* _Provided material_

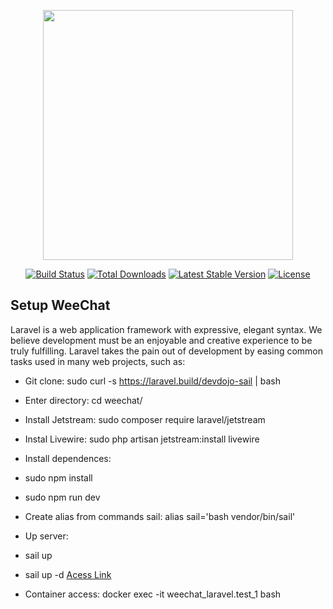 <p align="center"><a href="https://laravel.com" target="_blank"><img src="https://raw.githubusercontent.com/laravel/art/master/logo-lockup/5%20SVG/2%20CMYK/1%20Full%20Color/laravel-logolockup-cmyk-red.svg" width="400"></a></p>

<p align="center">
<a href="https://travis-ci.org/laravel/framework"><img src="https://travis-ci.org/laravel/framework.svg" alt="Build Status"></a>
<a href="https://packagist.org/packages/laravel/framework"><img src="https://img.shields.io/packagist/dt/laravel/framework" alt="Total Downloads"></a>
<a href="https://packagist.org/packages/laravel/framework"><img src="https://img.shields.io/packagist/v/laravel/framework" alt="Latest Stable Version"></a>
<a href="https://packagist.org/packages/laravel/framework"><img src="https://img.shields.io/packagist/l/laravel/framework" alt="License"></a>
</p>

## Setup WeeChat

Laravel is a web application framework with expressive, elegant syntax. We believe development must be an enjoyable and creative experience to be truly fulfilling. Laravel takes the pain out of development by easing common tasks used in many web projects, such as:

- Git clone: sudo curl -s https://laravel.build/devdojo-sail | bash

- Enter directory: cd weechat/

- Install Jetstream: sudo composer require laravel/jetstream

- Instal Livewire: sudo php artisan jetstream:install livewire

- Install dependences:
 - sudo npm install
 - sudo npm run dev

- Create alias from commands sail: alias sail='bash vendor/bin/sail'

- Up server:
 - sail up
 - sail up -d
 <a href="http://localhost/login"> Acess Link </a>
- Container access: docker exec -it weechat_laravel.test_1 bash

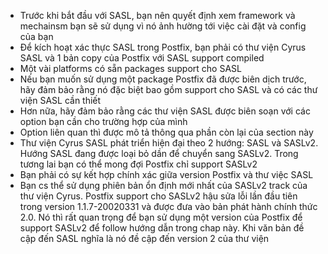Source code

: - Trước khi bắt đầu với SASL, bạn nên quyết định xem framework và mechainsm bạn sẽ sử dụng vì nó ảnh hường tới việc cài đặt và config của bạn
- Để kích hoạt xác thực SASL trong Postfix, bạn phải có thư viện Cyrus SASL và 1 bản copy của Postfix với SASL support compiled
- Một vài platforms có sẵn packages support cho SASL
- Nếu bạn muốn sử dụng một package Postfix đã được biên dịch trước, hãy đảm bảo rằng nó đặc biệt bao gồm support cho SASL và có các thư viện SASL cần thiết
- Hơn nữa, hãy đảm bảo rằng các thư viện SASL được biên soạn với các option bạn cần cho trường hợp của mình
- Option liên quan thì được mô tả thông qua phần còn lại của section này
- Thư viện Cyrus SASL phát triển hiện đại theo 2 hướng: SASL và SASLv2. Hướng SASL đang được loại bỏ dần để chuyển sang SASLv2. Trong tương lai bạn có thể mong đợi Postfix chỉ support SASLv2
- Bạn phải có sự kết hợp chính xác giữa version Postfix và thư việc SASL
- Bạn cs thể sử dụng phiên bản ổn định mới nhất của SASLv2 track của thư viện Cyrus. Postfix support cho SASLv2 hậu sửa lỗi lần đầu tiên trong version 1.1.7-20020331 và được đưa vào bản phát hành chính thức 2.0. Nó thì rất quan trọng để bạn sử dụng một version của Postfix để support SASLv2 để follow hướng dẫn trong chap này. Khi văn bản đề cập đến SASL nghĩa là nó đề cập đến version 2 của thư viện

---

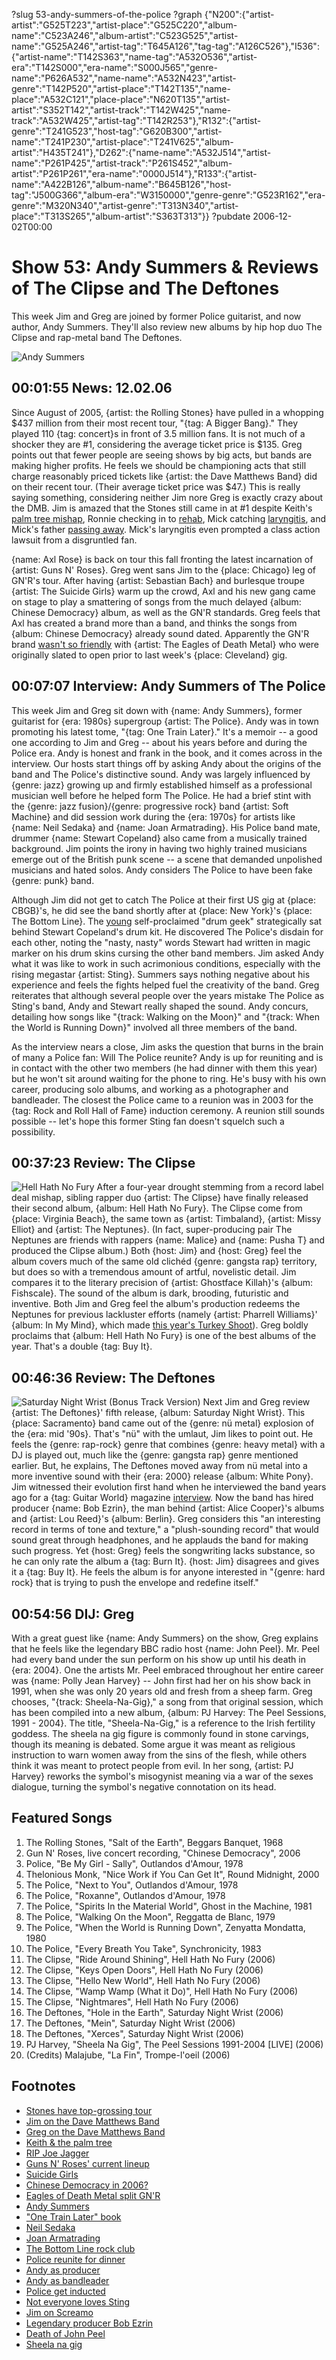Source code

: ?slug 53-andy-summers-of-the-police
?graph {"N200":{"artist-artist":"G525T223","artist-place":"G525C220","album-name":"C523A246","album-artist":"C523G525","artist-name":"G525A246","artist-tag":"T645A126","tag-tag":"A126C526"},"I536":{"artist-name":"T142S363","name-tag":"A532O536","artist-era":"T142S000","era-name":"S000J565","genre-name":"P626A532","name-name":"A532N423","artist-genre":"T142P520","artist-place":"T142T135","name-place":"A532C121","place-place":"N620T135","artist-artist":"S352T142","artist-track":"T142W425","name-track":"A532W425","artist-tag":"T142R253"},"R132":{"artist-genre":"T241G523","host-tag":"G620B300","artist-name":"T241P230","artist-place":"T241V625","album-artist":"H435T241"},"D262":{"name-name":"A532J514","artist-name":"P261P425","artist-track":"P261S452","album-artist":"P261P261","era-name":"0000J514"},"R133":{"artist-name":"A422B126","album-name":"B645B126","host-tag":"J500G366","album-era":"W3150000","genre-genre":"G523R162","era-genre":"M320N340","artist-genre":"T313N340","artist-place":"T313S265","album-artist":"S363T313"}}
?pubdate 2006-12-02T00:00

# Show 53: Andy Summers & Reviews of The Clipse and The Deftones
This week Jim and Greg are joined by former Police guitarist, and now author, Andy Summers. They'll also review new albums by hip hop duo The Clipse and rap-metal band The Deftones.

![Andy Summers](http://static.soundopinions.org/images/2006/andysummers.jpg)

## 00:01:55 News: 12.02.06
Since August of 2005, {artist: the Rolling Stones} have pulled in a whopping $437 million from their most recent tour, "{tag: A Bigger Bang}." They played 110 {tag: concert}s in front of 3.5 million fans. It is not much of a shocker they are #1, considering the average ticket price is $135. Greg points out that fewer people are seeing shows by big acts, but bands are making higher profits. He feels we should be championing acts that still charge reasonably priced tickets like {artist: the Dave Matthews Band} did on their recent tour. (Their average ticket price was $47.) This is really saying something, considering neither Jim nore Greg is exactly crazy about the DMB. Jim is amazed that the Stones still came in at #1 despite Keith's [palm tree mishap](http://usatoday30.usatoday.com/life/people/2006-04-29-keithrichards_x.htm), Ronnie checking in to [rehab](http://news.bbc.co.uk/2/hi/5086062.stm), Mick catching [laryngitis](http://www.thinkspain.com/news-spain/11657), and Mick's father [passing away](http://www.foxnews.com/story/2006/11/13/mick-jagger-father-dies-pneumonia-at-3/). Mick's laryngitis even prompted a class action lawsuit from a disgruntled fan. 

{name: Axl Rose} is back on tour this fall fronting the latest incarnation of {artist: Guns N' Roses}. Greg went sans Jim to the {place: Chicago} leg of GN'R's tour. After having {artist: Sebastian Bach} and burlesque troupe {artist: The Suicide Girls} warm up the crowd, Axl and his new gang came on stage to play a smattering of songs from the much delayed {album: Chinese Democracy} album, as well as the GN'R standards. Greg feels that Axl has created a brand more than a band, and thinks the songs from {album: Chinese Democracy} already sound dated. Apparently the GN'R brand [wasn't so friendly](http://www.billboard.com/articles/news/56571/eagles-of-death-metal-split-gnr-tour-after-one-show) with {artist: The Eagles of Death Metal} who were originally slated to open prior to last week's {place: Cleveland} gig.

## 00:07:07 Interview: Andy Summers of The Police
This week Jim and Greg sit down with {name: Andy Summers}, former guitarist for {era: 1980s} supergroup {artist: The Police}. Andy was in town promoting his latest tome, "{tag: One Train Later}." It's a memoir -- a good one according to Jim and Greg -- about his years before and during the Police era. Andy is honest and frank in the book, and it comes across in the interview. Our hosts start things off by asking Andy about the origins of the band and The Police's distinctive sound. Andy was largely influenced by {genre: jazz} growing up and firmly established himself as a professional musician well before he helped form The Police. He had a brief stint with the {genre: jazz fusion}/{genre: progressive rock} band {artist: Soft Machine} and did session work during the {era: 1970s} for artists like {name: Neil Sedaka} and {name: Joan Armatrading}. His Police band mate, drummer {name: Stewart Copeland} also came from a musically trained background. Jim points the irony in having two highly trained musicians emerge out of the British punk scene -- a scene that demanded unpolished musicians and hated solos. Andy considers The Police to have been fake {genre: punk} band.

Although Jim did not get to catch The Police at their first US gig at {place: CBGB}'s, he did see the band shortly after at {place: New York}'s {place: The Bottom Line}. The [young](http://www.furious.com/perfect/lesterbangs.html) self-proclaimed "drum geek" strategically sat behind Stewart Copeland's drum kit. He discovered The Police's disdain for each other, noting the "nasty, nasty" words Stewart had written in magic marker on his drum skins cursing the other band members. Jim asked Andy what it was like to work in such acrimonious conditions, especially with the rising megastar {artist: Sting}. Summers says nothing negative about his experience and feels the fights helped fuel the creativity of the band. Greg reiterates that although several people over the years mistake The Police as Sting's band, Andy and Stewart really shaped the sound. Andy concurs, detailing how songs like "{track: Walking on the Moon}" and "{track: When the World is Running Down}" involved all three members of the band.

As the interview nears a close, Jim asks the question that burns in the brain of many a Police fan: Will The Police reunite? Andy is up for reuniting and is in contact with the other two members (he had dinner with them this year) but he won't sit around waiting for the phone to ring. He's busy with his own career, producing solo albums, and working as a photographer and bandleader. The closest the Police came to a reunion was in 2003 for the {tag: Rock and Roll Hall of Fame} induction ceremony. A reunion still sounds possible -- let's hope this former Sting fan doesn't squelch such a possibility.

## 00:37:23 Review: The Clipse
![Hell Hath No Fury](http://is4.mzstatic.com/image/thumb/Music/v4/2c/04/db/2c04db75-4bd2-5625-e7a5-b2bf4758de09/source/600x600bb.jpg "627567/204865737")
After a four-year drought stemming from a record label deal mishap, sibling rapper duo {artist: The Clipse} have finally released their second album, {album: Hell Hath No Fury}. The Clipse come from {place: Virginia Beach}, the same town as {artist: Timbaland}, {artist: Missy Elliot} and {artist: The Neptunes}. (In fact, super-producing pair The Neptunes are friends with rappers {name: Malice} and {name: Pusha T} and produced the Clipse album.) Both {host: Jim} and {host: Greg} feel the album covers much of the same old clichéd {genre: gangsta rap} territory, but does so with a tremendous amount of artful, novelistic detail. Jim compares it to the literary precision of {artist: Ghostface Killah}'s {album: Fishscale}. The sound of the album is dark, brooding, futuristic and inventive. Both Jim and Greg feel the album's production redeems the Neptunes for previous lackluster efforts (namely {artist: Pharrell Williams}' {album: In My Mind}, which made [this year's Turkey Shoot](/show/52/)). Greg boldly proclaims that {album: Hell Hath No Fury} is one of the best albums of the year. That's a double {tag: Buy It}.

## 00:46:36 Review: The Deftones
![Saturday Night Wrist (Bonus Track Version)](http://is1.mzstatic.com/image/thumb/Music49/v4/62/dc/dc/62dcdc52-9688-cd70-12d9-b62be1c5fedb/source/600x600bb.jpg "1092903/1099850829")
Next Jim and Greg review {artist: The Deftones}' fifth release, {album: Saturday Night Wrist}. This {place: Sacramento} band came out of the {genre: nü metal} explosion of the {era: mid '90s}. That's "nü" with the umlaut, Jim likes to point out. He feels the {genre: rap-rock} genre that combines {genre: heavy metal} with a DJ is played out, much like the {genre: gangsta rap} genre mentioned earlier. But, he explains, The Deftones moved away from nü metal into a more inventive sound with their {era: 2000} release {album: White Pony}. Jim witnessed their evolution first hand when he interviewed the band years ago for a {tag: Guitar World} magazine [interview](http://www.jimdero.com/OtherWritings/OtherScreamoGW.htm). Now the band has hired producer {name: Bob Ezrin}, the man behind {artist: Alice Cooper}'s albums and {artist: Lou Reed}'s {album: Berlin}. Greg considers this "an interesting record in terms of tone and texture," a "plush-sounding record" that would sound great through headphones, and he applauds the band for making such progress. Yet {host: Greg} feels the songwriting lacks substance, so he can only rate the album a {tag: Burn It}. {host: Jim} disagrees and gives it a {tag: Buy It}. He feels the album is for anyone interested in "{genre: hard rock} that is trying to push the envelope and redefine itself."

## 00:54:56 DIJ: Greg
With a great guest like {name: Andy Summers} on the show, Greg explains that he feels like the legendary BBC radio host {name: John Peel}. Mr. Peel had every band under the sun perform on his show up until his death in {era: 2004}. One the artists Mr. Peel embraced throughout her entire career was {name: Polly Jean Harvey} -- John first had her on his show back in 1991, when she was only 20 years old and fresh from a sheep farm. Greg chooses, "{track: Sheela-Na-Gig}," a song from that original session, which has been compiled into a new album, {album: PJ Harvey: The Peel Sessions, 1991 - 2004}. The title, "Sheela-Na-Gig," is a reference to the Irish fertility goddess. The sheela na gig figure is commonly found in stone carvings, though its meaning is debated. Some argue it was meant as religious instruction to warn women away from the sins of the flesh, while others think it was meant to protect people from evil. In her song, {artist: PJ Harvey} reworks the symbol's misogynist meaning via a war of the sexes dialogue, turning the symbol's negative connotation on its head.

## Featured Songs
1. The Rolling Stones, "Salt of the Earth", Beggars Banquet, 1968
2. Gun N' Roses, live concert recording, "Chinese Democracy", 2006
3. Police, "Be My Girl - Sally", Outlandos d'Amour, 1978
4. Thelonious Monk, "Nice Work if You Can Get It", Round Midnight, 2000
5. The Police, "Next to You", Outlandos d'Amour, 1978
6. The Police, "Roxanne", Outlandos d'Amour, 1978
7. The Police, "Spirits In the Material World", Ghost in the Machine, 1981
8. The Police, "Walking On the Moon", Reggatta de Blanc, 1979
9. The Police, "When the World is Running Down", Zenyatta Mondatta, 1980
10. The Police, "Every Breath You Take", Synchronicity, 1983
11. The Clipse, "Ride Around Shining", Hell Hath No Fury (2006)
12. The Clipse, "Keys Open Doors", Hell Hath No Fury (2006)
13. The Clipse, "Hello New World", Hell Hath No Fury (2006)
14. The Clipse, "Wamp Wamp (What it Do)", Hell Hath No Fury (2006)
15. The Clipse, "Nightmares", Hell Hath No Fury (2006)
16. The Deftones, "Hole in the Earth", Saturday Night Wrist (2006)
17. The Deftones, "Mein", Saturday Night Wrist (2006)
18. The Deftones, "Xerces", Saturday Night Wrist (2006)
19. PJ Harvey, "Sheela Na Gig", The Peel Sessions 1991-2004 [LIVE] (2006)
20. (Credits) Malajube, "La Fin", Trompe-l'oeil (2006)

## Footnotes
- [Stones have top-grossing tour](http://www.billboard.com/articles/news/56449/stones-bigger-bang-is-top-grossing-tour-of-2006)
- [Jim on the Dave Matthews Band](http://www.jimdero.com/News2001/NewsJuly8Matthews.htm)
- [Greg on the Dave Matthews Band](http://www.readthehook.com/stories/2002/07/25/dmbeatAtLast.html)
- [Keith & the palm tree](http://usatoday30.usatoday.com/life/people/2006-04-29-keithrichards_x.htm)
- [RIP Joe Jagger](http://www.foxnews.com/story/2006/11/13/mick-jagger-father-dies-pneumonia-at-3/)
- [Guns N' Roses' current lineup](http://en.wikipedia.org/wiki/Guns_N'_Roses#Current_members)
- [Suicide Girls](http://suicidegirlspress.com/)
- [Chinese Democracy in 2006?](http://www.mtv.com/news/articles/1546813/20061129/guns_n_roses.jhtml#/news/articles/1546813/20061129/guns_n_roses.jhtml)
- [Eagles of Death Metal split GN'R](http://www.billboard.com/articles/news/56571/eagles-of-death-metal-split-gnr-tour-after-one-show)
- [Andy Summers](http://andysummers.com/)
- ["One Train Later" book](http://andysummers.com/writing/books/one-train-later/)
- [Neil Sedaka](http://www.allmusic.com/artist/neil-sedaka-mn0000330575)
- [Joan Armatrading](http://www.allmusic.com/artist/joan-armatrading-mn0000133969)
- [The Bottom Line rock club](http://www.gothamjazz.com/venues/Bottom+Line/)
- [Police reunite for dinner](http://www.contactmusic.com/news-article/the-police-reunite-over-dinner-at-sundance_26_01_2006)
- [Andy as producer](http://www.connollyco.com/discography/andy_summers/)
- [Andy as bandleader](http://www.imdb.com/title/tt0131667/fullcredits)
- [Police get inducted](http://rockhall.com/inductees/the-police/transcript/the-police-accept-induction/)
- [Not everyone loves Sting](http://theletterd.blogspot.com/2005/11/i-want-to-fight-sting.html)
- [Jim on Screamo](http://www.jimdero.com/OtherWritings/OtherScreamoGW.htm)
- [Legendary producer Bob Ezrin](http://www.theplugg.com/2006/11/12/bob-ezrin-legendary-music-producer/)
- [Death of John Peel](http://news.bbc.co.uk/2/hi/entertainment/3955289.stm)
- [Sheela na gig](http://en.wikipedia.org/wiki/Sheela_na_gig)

* _Assignment_
From the records above, return each line where "quan" occurs.

* _Result of this exercise_
- Option liên quan thì được mô tả thông qua phần còn lại của section này
- Bạn cs thể sử dụng phiên bản ổn định mới nhất của SASLv2 track của thư viện Cyrus. Postfix support cho SASLv2 hậu sửa lỗi lần đầu tiên trong version 1.1.7-20020331 và được đưa vào bản phát hành chính thức 2.0. Nó thì rất quan trọng để bạn sử dụng một version của Postfix để support SASLv2 để follow hướng dẫn trong chap này. Khi văn bản đề cập đến SASL nghĩa là nó đề cập đến version 2 của thư viện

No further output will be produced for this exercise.